_PROBLEM DESCRIPTION_: Below are the records; collect from them each line containing the string "sqrt".

[[ TASK INPUTS open ]]

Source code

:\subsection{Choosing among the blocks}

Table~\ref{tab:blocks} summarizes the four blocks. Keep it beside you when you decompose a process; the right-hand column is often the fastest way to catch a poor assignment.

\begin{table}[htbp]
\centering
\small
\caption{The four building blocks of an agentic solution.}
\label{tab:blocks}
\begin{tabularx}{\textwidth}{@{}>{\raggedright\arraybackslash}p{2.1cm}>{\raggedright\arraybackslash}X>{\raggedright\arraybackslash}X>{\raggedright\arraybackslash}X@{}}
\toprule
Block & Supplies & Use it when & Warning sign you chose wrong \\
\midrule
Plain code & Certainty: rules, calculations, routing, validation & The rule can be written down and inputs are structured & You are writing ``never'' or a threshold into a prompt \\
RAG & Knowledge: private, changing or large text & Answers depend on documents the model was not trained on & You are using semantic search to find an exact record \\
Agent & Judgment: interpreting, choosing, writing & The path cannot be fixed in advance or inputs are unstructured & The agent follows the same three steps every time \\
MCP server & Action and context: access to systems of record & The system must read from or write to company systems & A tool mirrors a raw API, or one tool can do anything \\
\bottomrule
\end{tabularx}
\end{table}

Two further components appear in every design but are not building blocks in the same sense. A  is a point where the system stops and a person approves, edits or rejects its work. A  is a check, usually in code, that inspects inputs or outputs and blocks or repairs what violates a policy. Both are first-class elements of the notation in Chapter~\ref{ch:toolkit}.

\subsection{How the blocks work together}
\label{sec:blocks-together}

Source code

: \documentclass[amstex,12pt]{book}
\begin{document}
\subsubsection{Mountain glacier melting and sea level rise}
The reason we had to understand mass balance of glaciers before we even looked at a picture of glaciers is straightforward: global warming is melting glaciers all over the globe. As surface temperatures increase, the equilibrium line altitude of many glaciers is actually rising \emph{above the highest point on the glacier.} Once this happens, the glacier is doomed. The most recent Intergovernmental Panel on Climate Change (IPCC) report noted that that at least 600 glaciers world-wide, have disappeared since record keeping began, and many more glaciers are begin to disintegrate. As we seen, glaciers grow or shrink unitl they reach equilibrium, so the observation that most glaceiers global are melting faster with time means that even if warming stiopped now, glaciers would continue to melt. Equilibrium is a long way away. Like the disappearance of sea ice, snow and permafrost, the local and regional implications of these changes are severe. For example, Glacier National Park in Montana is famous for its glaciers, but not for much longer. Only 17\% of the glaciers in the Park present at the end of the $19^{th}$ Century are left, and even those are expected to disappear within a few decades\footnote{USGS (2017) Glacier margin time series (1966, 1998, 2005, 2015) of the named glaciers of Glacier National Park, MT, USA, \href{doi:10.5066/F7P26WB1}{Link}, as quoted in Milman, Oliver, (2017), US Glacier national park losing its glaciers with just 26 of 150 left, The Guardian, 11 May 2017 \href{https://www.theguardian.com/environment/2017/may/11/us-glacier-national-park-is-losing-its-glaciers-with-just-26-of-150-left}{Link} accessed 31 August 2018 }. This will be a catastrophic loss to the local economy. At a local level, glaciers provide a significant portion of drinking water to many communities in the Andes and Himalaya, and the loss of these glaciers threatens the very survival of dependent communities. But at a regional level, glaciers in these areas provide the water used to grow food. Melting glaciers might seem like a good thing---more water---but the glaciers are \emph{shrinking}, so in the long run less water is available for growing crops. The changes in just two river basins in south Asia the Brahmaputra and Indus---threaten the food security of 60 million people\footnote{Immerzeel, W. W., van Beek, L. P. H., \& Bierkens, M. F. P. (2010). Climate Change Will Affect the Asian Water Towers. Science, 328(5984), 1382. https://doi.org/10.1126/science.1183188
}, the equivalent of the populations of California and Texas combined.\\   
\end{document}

[[ TASK INPUTS closed ]]
[[ TASK INPUTS open ]]

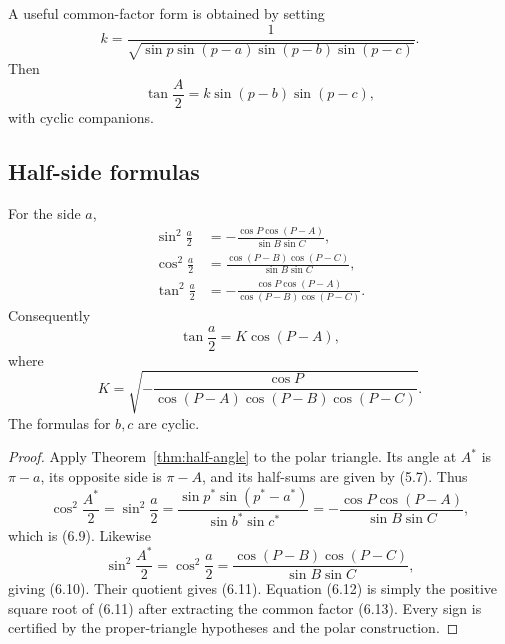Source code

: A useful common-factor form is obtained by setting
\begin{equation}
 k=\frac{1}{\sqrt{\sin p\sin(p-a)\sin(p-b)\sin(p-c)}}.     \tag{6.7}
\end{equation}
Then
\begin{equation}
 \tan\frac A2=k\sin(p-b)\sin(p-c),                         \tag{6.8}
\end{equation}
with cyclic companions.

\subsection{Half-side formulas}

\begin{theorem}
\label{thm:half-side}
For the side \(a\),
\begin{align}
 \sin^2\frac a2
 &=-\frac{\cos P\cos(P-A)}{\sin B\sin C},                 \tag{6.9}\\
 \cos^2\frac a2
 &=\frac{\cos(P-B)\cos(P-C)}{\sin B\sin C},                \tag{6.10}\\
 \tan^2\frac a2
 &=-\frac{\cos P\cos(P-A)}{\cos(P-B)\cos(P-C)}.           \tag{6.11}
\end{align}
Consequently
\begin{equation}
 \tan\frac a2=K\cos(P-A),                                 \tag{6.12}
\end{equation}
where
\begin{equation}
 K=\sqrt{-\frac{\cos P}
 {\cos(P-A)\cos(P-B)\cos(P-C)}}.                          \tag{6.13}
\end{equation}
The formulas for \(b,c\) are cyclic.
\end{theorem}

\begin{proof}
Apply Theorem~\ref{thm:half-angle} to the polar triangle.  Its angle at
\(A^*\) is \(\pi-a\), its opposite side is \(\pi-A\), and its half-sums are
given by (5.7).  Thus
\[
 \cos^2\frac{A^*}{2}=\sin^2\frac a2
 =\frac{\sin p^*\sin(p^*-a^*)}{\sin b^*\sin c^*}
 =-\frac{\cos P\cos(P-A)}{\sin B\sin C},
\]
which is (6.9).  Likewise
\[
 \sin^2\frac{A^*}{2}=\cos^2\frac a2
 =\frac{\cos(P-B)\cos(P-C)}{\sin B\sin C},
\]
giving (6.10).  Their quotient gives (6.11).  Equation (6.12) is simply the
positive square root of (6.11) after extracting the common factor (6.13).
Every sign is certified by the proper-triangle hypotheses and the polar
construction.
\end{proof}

[[ TASK INPUTS closed ]]

_ANSWER TO THE EXERCISE_:
 k=\frac{1}{\sqrt{\sin p\sin(p-a)\sin(p-b)\sin(p-c)}}.     \tag{6.7}
 K=\sqrt{-\frac{\cos P}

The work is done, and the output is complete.